> **DATA PROVIDED**:

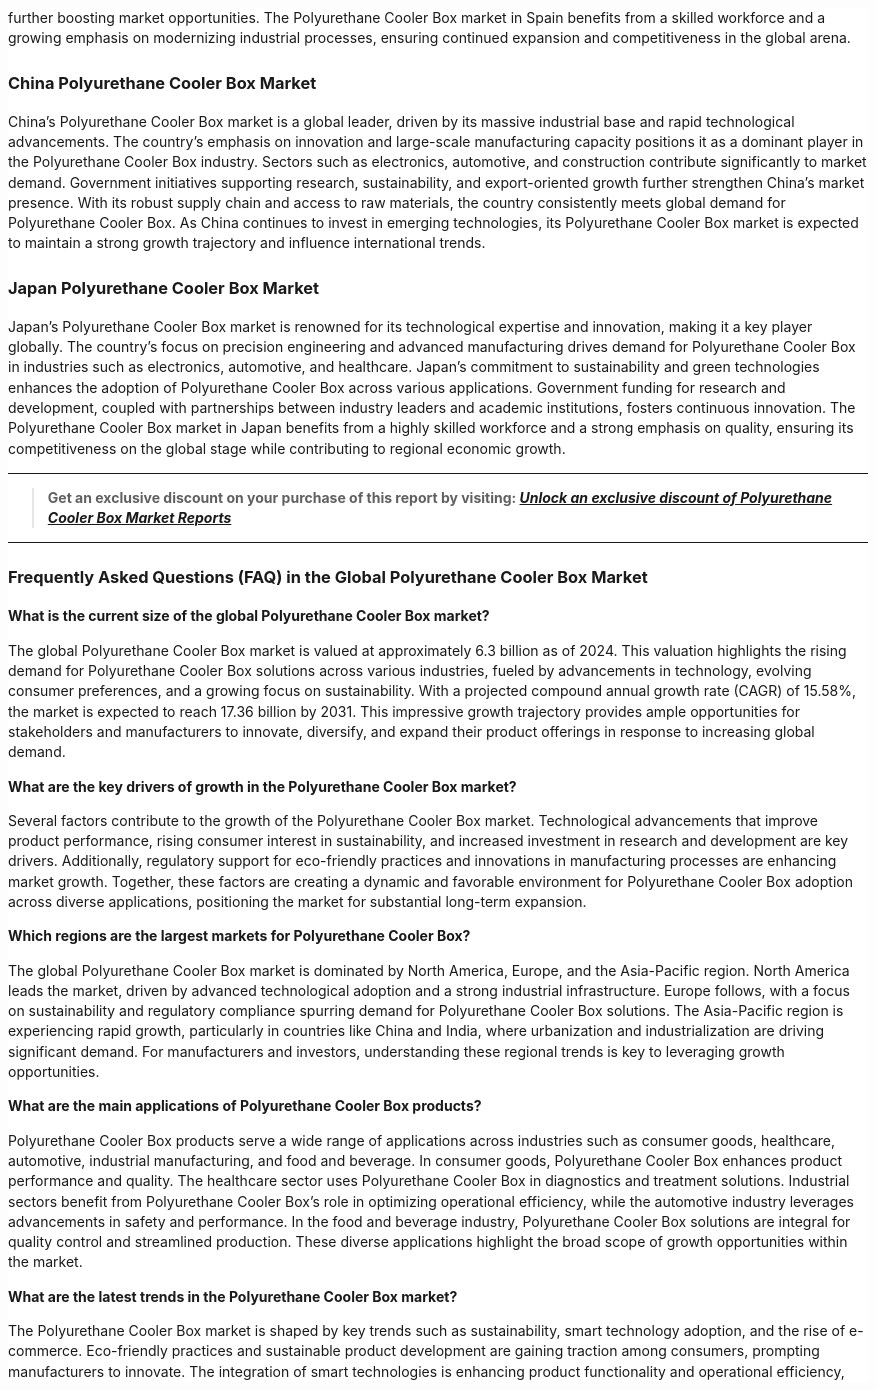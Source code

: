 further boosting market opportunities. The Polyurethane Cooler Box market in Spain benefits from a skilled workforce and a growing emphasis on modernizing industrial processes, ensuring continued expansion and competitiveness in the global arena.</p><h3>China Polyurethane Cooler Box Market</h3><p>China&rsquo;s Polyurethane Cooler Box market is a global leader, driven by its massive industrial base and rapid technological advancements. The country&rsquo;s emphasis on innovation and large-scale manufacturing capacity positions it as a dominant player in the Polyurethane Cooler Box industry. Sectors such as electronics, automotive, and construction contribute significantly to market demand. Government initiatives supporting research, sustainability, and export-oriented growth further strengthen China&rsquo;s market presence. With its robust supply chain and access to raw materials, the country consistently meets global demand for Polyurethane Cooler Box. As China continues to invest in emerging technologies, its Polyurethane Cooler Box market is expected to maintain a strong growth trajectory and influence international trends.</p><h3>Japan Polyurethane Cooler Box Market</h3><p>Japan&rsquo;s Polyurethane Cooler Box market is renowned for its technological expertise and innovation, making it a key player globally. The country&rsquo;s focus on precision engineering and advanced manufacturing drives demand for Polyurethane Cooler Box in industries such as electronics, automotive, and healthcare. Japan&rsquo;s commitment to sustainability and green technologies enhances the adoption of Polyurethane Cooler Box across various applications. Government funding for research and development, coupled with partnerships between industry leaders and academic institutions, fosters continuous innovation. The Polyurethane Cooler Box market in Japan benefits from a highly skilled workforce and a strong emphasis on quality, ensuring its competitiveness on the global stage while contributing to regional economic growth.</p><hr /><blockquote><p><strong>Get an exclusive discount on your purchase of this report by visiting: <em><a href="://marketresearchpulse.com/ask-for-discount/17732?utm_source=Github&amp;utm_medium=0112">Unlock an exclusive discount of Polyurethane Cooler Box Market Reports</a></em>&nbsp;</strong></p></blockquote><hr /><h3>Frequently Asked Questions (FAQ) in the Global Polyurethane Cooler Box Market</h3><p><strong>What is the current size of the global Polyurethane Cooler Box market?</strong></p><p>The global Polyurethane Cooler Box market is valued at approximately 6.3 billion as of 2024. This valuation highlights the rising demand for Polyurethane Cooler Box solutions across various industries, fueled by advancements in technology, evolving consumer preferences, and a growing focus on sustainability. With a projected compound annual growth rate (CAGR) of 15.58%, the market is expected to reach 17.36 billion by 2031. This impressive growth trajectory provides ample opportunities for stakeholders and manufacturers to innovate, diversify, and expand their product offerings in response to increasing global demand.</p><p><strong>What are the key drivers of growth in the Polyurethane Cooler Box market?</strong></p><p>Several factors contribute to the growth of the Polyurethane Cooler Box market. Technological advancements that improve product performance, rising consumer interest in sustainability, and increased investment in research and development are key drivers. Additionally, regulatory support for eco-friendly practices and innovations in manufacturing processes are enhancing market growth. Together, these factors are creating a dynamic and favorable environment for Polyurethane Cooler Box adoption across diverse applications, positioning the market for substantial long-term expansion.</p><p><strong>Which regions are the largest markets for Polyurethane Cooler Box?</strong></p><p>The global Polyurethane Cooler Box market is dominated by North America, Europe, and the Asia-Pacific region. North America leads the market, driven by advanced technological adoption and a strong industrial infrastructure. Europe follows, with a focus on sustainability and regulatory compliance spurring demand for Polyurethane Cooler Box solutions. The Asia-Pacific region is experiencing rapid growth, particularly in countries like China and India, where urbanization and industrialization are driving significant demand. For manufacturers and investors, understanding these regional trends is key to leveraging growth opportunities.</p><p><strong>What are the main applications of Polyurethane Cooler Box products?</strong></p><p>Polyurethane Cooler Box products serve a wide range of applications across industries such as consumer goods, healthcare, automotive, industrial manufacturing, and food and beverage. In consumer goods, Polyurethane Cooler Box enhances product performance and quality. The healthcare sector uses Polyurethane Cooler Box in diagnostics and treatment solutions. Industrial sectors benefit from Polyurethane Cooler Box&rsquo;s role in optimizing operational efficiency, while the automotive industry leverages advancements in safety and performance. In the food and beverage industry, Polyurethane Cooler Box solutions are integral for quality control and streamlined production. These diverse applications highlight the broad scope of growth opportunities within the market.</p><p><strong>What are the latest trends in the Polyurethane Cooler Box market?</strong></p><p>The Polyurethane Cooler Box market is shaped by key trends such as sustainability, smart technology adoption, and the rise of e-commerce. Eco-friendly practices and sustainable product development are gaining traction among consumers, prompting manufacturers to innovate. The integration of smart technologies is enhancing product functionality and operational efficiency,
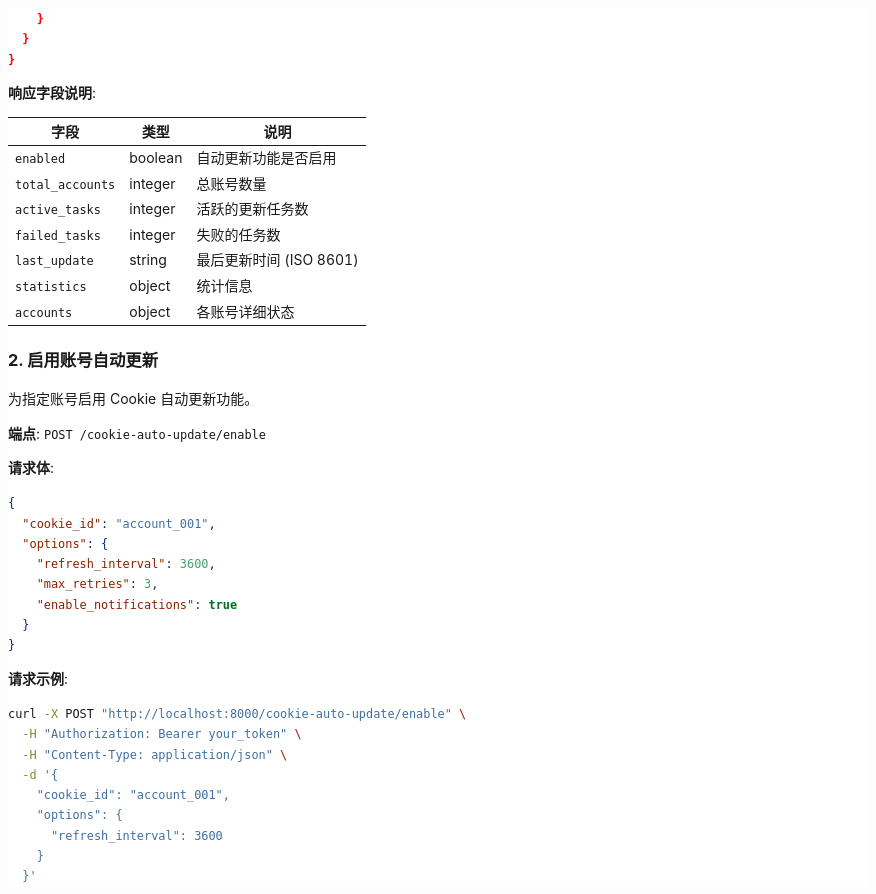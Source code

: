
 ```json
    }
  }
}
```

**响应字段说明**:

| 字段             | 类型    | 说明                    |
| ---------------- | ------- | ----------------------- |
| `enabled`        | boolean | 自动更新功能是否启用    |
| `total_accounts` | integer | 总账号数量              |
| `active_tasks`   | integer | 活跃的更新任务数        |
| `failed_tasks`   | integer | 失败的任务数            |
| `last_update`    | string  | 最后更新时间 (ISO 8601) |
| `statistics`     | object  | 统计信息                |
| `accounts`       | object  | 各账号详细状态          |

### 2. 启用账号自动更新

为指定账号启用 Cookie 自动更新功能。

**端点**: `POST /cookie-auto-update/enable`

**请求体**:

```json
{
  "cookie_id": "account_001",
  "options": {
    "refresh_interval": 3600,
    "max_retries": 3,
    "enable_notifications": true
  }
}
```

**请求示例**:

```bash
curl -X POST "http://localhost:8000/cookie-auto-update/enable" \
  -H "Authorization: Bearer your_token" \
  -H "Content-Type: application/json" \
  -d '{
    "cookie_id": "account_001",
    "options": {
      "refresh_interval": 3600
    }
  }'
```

> **ACTION ITEM**:
Show every line from the listing that contains "integer".

> **ANSWER AREA**:
| `total_accounts` | integer | 总账号数量              |
| `active_tasks`   | integer | 活跃的更新任务数        |
| `failed_tasks`   | integer | 失败的任务数            |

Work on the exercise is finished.